* **Material for this exercise**:
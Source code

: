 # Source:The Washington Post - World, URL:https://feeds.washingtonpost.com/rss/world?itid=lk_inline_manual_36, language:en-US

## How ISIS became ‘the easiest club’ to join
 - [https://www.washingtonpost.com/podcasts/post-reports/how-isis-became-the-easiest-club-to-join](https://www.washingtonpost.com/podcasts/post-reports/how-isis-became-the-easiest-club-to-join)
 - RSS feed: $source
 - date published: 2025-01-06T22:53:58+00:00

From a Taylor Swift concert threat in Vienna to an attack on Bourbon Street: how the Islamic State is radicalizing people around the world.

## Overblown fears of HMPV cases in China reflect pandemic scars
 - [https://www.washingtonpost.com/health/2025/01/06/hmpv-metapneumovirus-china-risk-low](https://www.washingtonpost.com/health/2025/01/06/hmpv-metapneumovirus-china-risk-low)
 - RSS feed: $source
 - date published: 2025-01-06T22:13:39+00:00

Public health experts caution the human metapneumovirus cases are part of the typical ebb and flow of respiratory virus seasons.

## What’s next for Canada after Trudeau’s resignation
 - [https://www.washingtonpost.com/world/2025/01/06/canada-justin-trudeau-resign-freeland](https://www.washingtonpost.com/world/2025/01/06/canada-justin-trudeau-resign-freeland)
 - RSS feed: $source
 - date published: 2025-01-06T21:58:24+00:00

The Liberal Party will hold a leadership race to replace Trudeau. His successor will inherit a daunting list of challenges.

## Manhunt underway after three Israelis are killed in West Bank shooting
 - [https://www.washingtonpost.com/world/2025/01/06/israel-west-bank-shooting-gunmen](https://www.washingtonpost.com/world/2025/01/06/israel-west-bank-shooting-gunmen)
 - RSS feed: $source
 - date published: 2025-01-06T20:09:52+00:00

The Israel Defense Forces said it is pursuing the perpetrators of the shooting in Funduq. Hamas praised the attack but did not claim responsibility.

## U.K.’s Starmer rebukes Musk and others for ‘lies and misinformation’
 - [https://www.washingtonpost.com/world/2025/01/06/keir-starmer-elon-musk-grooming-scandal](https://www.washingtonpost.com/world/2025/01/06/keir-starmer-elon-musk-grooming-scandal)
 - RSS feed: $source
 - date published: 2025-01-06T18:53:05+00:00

* **What is expected**:
Output every record above exactly as it appears.

* **Output for this task**:
Source code

: # Source:The Washington Post - World, URL:https://feeds.washingtonpost.com/rss/world?itid=lk_inline_manual_36, language:en-US

## How ISIS became ‘the easiest club’ to join
 - [https://www.washingtonpost.com/podcasts/post-reports/how-isis-became-the-easiest-club-to-join](https://www.washingtonpost.com/podcasts/post-reports/how-isis-became-the-easiest-club-to-join)
 - RSS feed: $source
 - date published: 2025-01-06T22:53:58+00:00

From a Taylor Swift concert threat in Vienna to an attack on Bourbon Street: how the Islamic State is radicalizing people around the world.

## Overblown fears of HMPV cases in China reflect pandemic scars
 - [https://www.washingtonpost.com/health/2025/01/06/hmpv-metapneumovirus-china-risk-low](https://www.washingtonpost.com/health/2025/01/06/hmpv-metapneumovirus-china-risk-low)
 - RSS feed: $source
 - date published: 2025-01-06T22:13:39+00:00

Public health experts caution the human metapneumovirus cases are part of the typical ebb and flow of respiratory virus seasons.

## What’s next for Canada after Trudeau’s resignation
 - [https://www.washingtonpost.com/world/2025/01/06/canada-justin-trudeau-resign-freeland](https://www.washingtonpost.com/world/2025/01/06/canada-justin-trudeau-resign-freeland)
 - RSS feed: $source
 - date published: 2025-01-06T21:58:24+00:00

The Liberal Party will hold a leadership race to replace Trudeau. His successor will inherit a daunting list of challenges.

## Manhunt underway after three Israelis are killed in West Bank shooting
 - [https://www.washingtonpost.com/world/2025/01/06/israel-west-bank-shooting-gunmen](https://www.washingtonpost.com/world/2025/01/06/israel-west-bank-shooting-gunmen)
 - RSS feed: $source
 - date published: 2025-01-06T20:09:52+00:00

The Israel Defense Forces said it is pursuing the perpetrators of the shooting in Funduq. Hamas praised the attack but did not claim responsibility.

## U.K.’s Starmer rebukes Musk and others for ‘lies and misinformation’
 - [https://www.washingtonpost.com/world/2025/01/06/keir-starmer-elon-musk-grooming-scandal](https://www.washingtonpost.com/world/2025/01/06/keir-starmer-elon-musk-grooming-scandal)
 - RSS feed: $source
 - date published: 2025-01-06T18:53:05+00:00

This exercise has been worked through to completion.